**SUPPLIED DATA**

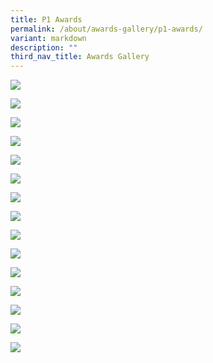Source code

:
 ```yaml
---
title: P1 Awards
permalink: /about/awards-gallery/p1-awards/
variant: markdown
description: ""
third_nav_title: Awards Gallery
---
```

![](/images/2023_awards/P1Str_Star_Learner.jpeg)

![](/images/2023_awards/P1Str_Gem_Learner.jpeg)

![](/images/2023_awards/P1P_Star_Learner.jpeg)

![](/images/2023_awards/P1P_Gem_Learner.jpeg)

![](/images/2023_awards/P1A_Star_learner.jpeg)

![](/images/2023_awards/P1A_Gem_Learner.jpeg)

![](/images/2023_awards/P1R_Star_learner.jpeg)

![](/images/2023_awards/P1R_Gem_Learner.jpeg)

![](/images/2023_awards/P1K_Star_learner.jpeg)

![](/images/2023_awards/P1K_Gem_Learner.jpeg)

![](/images/2023_awards/P1L_Star_Learner.jpeg)

![](/images/2023_awards/P1L_Gem_Learner.jpeg)

![](/images/2023_awards/P1E_Star_Learner.jpeg)

![](/images/2023_awards/P1E_Gem_Learner.jpeg)

![](/images/2023_awards/P1_Character_Award.jpeg)
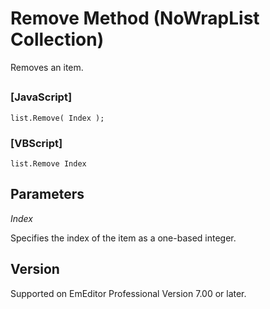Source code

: # Remove Method (NoWrapList Collection)

Removes an item.

## 

### \[JavaScript\]

```
list.Remove( Index );
```

### \[VBScript\]

```
list.Remove Index
```

## Parameters

_Index_

Specifies the index of the item as a one-based integer.

## Version

Supported on EmEditor Professional Version 7.00 or later.
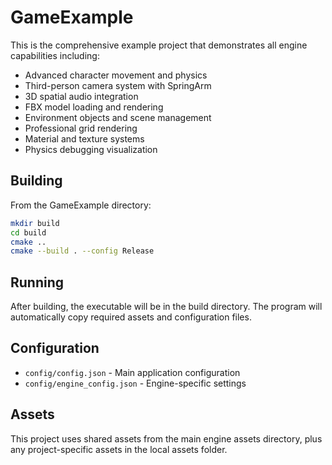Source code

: # GameExample

This is the comprehensive example project that demonstrates all engine capabilities including:

- Advanced character movement and physics
- Third-person camera system with SpringArm
- 3D spatial audio integration
- FBX model loading and rendering
- Environment objects and scene management
- Professional grid rendering
- Material and texture systems
- Physics debugging visualization

## Building

From the GameExample directory:

```bash
mkdir build
cd build
cmake ..
cmake --build . --config Release
```

## Running

After building, the executable will be in the build directory. The program will automatically copy required assets and configuration files.

## Configuration

- `config/config.json` - Main application configuration
- `config/engine_config.json` - Engine-specific settings

## Assets

This project uses shared assets from the main engine assets directory, plus any project-specific assets in the local assets folder.
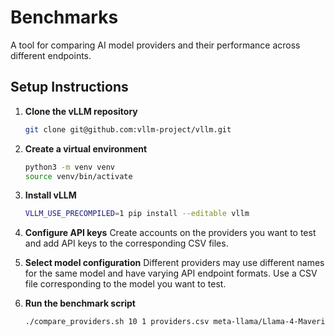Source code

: # Benchmarks

A tool for comparing AI model providers and their performance across different endpoints.

## Setup Instructions

1. **Clone the vLLM repository**
   ```bash
   git clone git@github.com:vllm-project/vllm.git
   ```

2. **Create a virtual environment**
   ```bash
   python3 -m venv venv
   source venv/bin/activate
   ```

3. **Install vLLM**
   ```bash
   VLLM_USE_PRECOMPILED=1 pip install --editable vllm
   ```

4. **Configure API keys**
   Create accounts on the providers you want to test and add API keys to the corresponding CSV files.

5. **Select model configuration**
   Different providers may use different names for the same model and have varying API endpoint formats. Use a CSV file corresponding to the model you want to test.

6. **Run the benchmark script**
   ```bash
   ./compare_providers.sh 10 1 providers.csv meta-llama/Llama-4-Maverick-17B-128E-Instruct
   ```

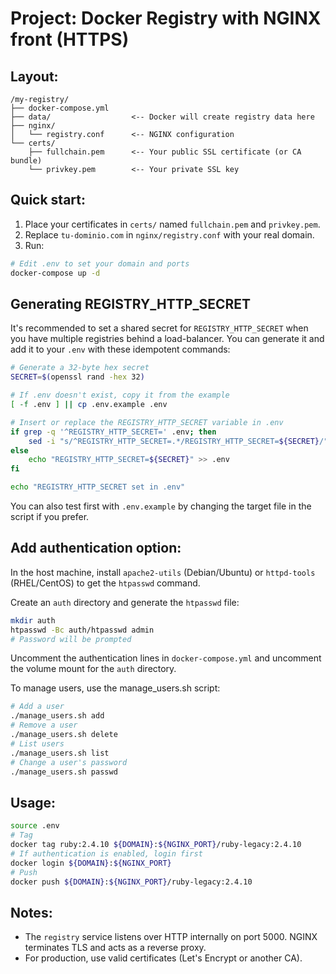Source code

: # Project: Docker Registry with NGINX front (HTTPS)

## Layout:

    /my-registry/
    ├── docker-compose.yml
    ├── data/                  <-- Docker will create registry data here
    ├── nginx/
    │   └── registry.conf      <-- NGINX configuration
    └── certs/
        ├── fullchain.pem      <-- Your public SSL certificate (or CA bundle)
        └── privkey.pem        <-- Your private SSL key

## Quick start:

1. Place your certificates in `certs/` named `fullchain.pem` and `privkey.pem`.
2. Replace `tu-dominio.com` in `nginx/registry.conf` with your real domain.
3. Run:

```bash
# Edit .env to set your domain and ports
docker-compose up -d
```

## Generating REGISTRY_HTTP_SECRET

It's recommended to set a shared secret for `REGISTRY_HTTP_SECRET` when you have multiple registries behind a load-balancer.
You can generate it and add it to your `.env` with these idempotent commands:

```bash
# Generate a 32-byte hex secret
SECRET=$(openssl rand -hex 32)

# If .env doesn't exist, copy it from the example
[ -f .env ] || cp .env.example .env

# Insert or replace the REGISTRY_HTTP_SECRET variable in .env
if grep -q '^REGISTRY_HTTP_SECRET=' .env; then
    sed -i "s/^REGISTRY_HTTP_SECRET=.*/REGISTRY_HTTP_SECRET=${SECRET}/" .env
else
    echo "REGISTRY_HTTP_SECRET=${SECRET}" >> .env
fi

echo "REGISTRY_HTTP_SECRET set in .env"
```

You can also test first with `.env.example` by changing the target file in the script if you prefer.

## Add authentication option:

In the host machine, install `apache2-utils` (Debian/Ubuntu) or `httpd-tools` (RHEL/CentOS) to get the `htpasswd` command.

Create an `auth` directory and generate the `htpasswd` file:

```bash
mkdir auth
htpasswd -Bc auth/htpasswd admin
# Password will be prompted
```

Uncomment the authentication lines in `docker-compose.yml` and uncomment the volume mount for the `auth` directory.

To manage users, use the manage_users.sh script:

```bash
# Add a user
./manage_users.sh add
# Remove a user
./manage_users.sh delete
# List users
./manage_users.sh list
# Change a user's password
./manage_users.sh passwd
``` 

## Usage:

```bash
source .env
# Tag
docker tag ruby:2.4.10 ${DOMAIN}:${NGINX_PORT}/ruby-legacy:2.4.10
# If authentication is enabled, login first
docker login ${DOMAIN}:${NGINX_PORT}
# Push
docker push ${DOMAIN}:${NGINX_PORT}/ruby-legacy:2.4.10
```

## Notes:
- The `registry` service listens over HTTP internally on port 5000. NGINX terminates TLS and acts as a reverse proxy.
- For production, use valid certificates (Let's Encrypt or another CA).
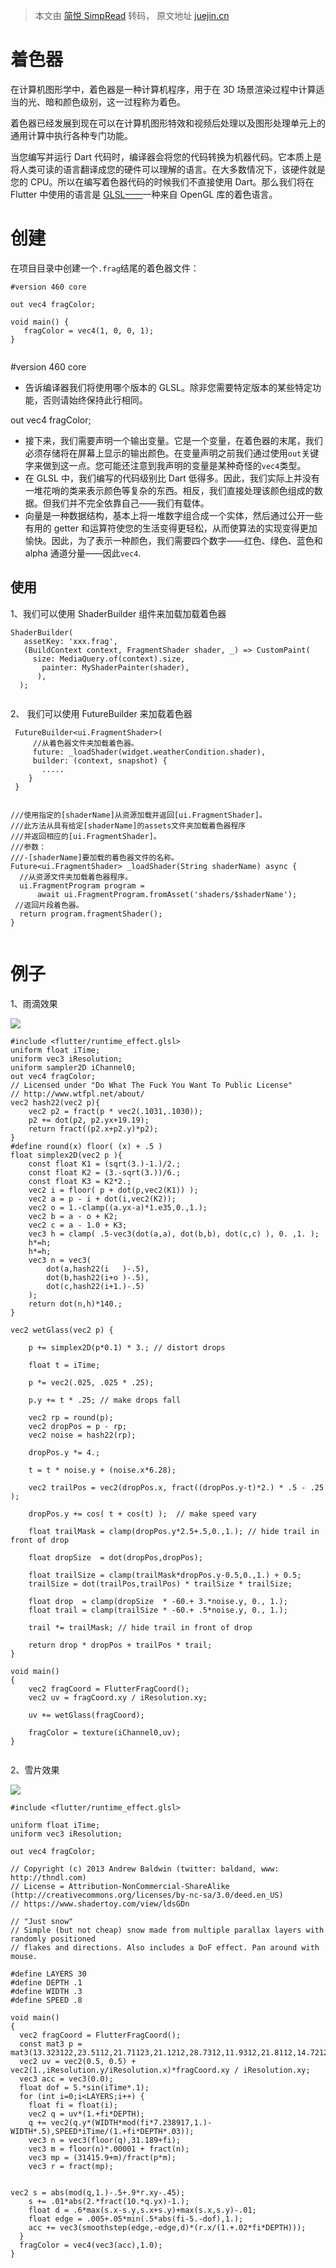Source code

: > 本文由 [简悦 SimpRead](http://ksria.com/simpread/) 转码， 原文地址 [juejin.cn](https://juejin.cn/post/7311150820578033727)

着色器
===

在计算机图形学中，着色器是一种计算机程序，用于在 3D 场景渲染过程中计算适当的光、暗和颜色级别，这一过程称为着色。

着色器已经发展到现在可以在计算机图形特效和视频后处理以及图形处理单元上的通用计算中执行各种专门功能。

当您编写并运行 Dart 代码时，编译器会将您的代码转换为机器代码。它本质上是将人类可读的语言翻译成您的硬件可以理解的语言。在大多数情况下，该硬件就是您的 CPU。所以在编写着色器代码的时候我们不直接使用 Dart。那么我们将在 Flutter 中使用的语言是 [GLSL——](https://link.juejin.cn?target=https%3A%2F%2Fwww.khronos.org%2Fopengl%2Fwiki%2FCore_Language_(GLSL) "https://www.khronos.org/opengl/wiki/Core_Language_(GLSL)")一种来自 OpenGL 库的着色语言。

创建
==

在项目目录中创建一个`.frag`结尾的着色器文件：

```
#version 460 core

out vec4 fragColor;

void main() {
   fragColor = vec4(1, 0, 0, 1);
}


```

#version 460 core

*   告诉编译器我们将使用哪个版本的 GLSL。除非您需要特定版本的某些特定功能，否则请始终保持此行相同。 

out vec4 fragColor;

*   接下来，我们需要声明一个输出变量。它是一个变量，在着色器的末尾，我们必须存储将在屏幕上显示的输出颜色。在变量声明之前我们通过使用`out`关键字来做到这一点。您可能还注意到我声明的变量是某种奇怪的`vec4`类型。
*   在 GLSL 中，我们编写的代码级别比 Dart 低得多。因此，我们实际上并没有一堆花哨的类来表示颜色等复杂的东西。相反，我们直接处理该颜色组成的数据。但我们并不完全依靠自己——我们有载体。 
*   向量是一种数据结构，基本上将一堆数字组合成一个实体，然后通过公开一些有用的 getter 和运算符使您的生活变得更轻松，从而使算法的实现变得更加愉快。因此，为了表示一种颜色，我们需要四个数字——红色、绿色、蓝色和 alpha 通道分量——因此`vec4`.

使用
--

1、我们可以使用 ShaderBuilder 组件来加载加载着色器

```
ShaderBuilder(
   assetKey: 'xxx.frag',
   (BuildContext context, FragmentShader shader, _) => CustomPaint(
     size: MediaQuery.of(context).size,
       painter: MyShaderPainter(shader),
      ),
  );


```

2、 我们可以使用 FutureBuilder 来加载着色器

```
 FutureBuilder<ui.FragmentShader>(
     //从着色器文件夹加载着色器。
     future: _loadShader(widget.weatherCondition.shader),
     builder: (context, snapshot) {
       .....
    }
 }

     
///使用指定的[shaderName]从资源加载并返回[ui.FragmentShader]。
///此方法从具有给定[shaderName]的assets文件夹加载着色器程序
///并返回相应的[ui.FragmentShader]。
///参数：
///-[shaderName]要加载的着色器文件的名称。
Future<ui.FragmentShader> _loadShader(String shaderName) async {
  //从资源文件夹加载着色器程序。
  ui.FragmentProgram program =
      await ui.FragmentProgram.fromAsset('shaders/$shaderName');
 //返回片段着色器。
  return program.fragmentShader();
}


```

例子
==

1、雨滴效果

![](https://p9-juejin.byteimg.com/tos-cn-i-k3u1fbpfcp/a4e17b351cf8412cb6f58c1686314772~tplv-k3u1fbpfcp-jj-mark:3024:0:0:0:q75.awebp#?w=295&h=640&s=4578725&e=gif&f=67&b=07182b)

```
#include <flutter/runtime_effect.glsl>
uniform float iTime;
uniform vec3 iResolution;
uniform sampler2D iChannel0;
out vec4 fragColor;
// Licensed under "Do What The Fuck You Want To Public License"
// http://www.wtfpl.net/about/
vec2 hash22(vec2 p){
    vec2 p2 = fract(p * vec2(.1031,.1030));
    p2 += dot(p2, p2.yx+19.19);
    return fract((p2.x+p2.y)*p2);
}
#define round(x) floor( (x) + .5 )
float simplex2D(vec2 p ){
    const float K1 = (sqrt(3.)-1.)/2.;
    const float K2 = (3.-sqrt(3.))/6.;
    const float K3 = K2*2.;
    vec2 i = floor( p + dot(p,vec2(K1)) );
    vec2 a = p - i + dot(i,vec2(K2));
    vec2 o = 1.-clamp((a.yx-a)*1.e35,0.,1.);
    vec2 b = a - o + K2;
    vec2 c = a - 1.0 + K3;
    vec3 h = clamp( .5-vec3(dot(a,a), dot(b,b), dot(c,c) ), 0. ,1. );
    h*=h;
    h*=h;
    vec3 n = vec3( 
        dot(a,hash22(i   )-.5),
        dot(b,hash22(i+o )-.5),
        dot(c,hash22(i+1.)-.5)
    );
    return dot(n,h)*140.;
}

vec2 wetGlass(vec2 p) {

    p += simplex2D(p*0.1) * 3.; // distort drops
    
    float t = iTime;
    
    p *= vec2(.025, .025 * .25);
    
    p.y += t * .25; // make drops fall
    
    vec2 rp = round(p);
    vec2 dropPos = p - rp;
    vec2 noise = hash22(rp);
    
    dropPos.y *= 4.;
    
    t = t * noise.y + (noise.x*6.28);
    
    vec2 trailPos = vec2(dropPos.x, fract((dropPos.y-t)*2.) * .5 - .25 );
    
    dropPos.y += cos( t + cos(t) );  // make speed vary
   
    float trailMask = clamp(dropPos.y*2.5+.5,0.,1.); // hide trail in front of drop

    float dropSize  = dot(dropPos,dropPos);
    
    float trailSize = clamp(trailMask*dropPos.y-0.5,0.,1.) + 0.5;
    trailSize = dot(trailPos,trailPos) * trailSize * trailSize;
    
    float drop  = clamp(dropSize  * -60.+ 3.*noise.y, 0., 1.);
    float trail = clamp(trailSize * -60.+ .5*noise.y, 0., 1.);
    
    trail *= trailMask; // hide trail in front of drop
    
    return drop * dropPos + trailPos * trail;
}

void main()
{
    vec2 fragCoord = FlutterFragCoord();
	vec2 uv = fragCoord.xy / iResolution.xy;
    
    uv += wetGlass(fragCoord);
   
	fragColor = texture(iChannel0,uv);
}


```

2、雪片效果

![](https://p3-juejin.byteimg.com/tos-cn-i-k3u1fbpfcp/ab2d02fbf1ae4e7e9d3bc2634b6c87d8~tplv-k3u1fbpfcp-jj-mark:3024:0:0:0:q75.awebp#?w=295&h=640&s=3757730&e=gif&f=58&b=020007)

```
#include <flutter/runtime_effect.glsl>

uniform float iTime;
uniform vec3 iResolution;

out vec4 fragColor;

// Copyright (c) 2013 Andrew Baldwin (twitter: baldand, www: http://thndl.com)
// License = Attribution-NonCommercial-ShareAlike (http://creativecommons.org/licenses/by-nc-sa/3.0/deed.en_US)
// https://www.shadertoy.com/view/ldsGDn

// "Just snow"
// Simple (but not cheap) snow made from multiple parallax layers with randomly positioned 
// flakes and directions. Also includes a DoF effect. Pan around with mouse.

#define LAYERS 30
#define DEPTH .1
#define WIDTH .3
#define SPEED .8

void main()
{
  vec2 fragCoord = FlutterFragCoord();
  const mat3 p = mat3(13.323122,23.5112,21.71123,21.1212,28.7312,11.9312,21.8112,14.7212,61.3934);
  vec2 uv = vec2(0.5, 0.5) + vec2(1.,iResolution.y/iResolution.x)*fragCoord.xy / iResolution.xy;
  vec3 acc = vec3(0.0);
  float dof = 5.*sin(iTime*.1);
  for (int i=0;i<LAYERS;i++) {
    float fi = float(i);
    vec2 q = uv*(1.+fi*DEPTH);
    q += vec2(q.y*(WIDTH*mod(fi*7.238917,1.)-WIDTH*.5),SPEED*iTime/(1.+fi*DEPTH*.03));
    vec3 n = vec3(floor(q),31.189+fi);
    vec3 m = floor(n)*.00001 + fract(n);
    vec3 mp = (31415.9+m)/fract(p*m);
    vec3 r = fract(mp);

    
vec2 s = abs(mod(q,1.)-.5+.9*r.xy-.45);
    s += .01*abs(2.*fract(10.*q.yx)-1.);
    float d = .6*max(s.x-s.y,s.x+s.y)+max(s.x,s.y)-.01;
    float edge = .005+.05*min(.5*abs(fi-5.-dof),1.);
    acc += vec3(smoothstep(edge,-edge,d)*(r.x/(1.+.02*fi*DEPTH)));
  }
  fragColor = vec4(vec3(acc),1.0);
}


```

**ACTION ITEM**
Wherever the word "providers" turns up in a line of the entries above, copy that line.

**EXERCISE RESULT**
A tool for comparing AI model providers and their performance across different endpoints.
   Create accounts on the providers you want to test and add API keys to the corresponding CSV files.
   Different providers may use different names for the same model and have varying API endpoint formats. Use a CSV file corresponding to the model you want to test.
   ./compare_providers.sh 10 1 providers.csv meta-llama/Llama-4-Maverick-17B-128E-Instruct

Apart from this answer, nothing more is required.